Not easy to construct a ceremony both very personal and meaningful. Our wedding in Florence Servan-Schreiber offers ideas brewed to marry otherwise. Interview.
Japanese marry with sake as a mass wine, overlap saffron feet to the Hindu way, opt for the ceremony feng shui, the release of doves or henna tattoo ... With Our marriage (Albin Michel) Florence Servan-Schreiber provides a round-up of worldwide traditions, rituals and tips of all kinds. To organize the big day "marriage-like you."
Psychologies: How did you get the idea for this book?
Florence Servan-Schreiber: It is simply born of my own desire to marry but to marry otherwise. A classic religious marriage leaves no room for dialogue. Everything we say is "yes", yes to things already said, already written. As long as you get married, much to really talk and choose what we want to share. The couple chooses various symbols, religious rites and cultural your style, but it can also add their own rituals he has invented based on its sensitivity, tastes ... A wedding ceremony is successful if it goes beyond what we could have imagined. This is not a play where everything is predictable and controlled.

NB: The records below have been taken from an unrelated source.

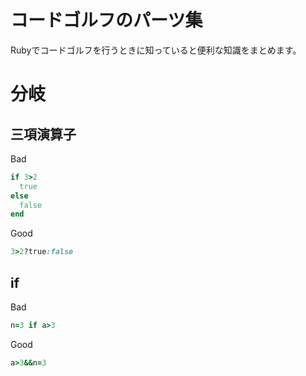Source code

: # コードゴルフのパーツ集

Rubyでコードゴルフを行うときに知っていると便利な知識をまとめます。

# 分岐

## 三項演算子

Bad

```Ruby
if 3>2
  true
else
  false
end
```

Good

```Ruby
3>2?true:false
```

## if

Bad

```Ruby
n=3 if a>3
```

Good

```Ruby
a>3&&n=3
```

Whether seeking the pioneers of these new rites?
of course. Many brides and grooms around me have encountered the same problem: "We get married, but what do we do? "There is today among young couples a real need for rituals, but their civil marriage appears too weak symbols, and many do not really have any religious affiliation. It is therefore important for them to build a ceremony both very personal and meaningful, according to their vision, their personal development. This book is anything but a book about the decor and choice of ravioli! It is a journey to the heart of the desire to engage, a modern mixed vision of this ceremony. The book provides a wealth of ideas in which we can draw to mix genres, traditions, cravings ...
Do you think these ceremonies differently bind the couple?

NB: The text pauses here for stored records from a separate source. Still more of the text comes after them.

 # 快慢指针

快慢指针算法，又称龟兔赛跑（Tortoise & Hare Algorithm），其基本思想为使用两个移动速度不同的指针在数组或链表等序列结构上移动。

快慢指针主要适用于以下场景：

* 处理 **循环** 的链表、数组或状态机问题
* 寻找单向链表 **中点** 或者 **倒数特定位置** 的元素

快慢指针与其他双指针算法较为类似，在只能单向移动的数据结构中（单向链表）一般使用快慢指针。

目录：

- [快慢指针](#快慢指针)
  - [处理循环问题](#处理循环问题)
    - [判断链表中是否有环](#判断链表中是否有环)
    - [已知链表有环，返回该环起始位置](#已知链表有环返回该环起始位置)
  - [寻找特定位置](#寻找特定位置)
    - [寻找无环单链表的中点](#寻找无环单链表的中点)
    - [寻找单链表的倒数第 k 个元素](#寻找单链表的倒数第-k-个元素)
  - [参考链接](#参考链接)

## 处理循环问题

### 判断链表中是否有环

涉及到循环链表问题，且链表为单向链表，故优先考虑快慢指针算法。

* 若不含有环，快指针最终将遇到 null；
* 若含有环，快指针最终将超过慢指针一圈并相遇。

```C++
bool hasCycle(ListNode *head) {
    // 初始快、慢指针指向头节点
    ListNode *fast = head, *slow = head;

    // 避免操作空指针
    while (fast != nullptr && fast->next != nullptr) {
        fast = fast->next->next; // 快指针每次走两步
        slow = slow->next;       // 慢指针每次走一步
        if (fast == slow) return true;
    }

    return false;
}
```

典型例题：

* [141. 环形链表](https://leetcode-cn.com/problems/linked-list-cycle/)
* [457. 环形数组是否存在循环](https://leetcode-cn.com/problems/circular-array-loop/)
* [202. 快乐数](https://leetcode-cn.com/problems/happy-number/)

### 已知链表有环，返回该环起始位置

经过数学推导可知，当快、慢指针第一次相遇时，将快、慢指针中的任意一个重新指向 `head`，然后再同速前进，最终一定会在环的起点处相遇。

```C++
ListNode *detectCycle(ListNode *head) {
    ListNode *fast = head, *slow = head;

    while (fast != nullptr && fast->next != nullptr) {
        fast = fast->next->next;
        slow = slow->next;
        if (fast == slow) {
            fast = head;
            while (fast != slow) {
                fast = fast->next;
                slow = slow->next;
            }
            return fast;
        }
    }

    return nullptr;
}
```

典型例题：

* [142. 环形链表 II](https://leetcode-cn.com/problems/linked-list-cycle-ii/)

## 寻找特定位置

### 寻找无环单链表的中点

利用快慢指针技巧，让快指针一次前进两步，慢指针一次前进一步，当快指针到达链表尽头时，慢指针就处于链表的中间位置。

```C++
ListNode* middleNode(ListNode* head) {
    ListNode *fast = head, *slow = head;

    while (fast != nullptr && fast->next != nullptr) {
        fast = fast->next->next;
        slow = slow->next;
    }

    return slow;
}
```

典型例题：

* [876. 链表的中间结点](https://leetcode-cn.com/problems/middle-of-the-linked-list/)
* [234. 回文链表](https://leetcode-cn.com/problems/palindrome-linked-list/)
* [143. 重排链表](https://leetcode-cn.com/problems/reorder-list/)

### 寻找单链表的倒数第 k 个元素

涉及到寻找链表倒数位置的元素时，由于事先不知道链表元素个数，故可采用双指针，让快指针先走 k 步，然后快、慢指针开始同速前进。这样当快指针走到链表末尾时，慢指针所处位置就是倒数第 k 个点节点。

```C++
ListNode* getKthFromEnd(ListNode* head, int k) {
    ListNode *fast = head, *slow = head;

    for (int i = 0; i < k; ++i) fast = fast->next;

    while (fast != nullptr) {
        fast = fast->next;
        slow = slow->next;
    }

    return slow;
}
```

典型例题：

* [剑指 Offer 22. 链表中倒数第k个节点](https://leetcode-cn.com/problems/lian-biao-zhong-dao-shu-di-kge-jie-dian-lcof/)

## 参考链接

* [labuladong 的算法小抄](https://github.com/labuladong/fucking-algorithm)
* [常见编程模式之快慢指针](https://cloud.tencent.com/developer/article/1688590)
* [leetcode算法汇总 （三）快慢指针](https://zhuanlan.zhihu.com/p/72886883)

This is a great opportunity to get closer, to communicate, a very romantic and loving process in which everyone is forced to invest background, an opportunity to question together on the values ​​attributed to marriage. For those who got married this way - starting with myself! - This has been an unforgettable and exciting experience for the environment, but also and especially for the couple. This ceremony is a reflection of how we communicate later. This is really worth!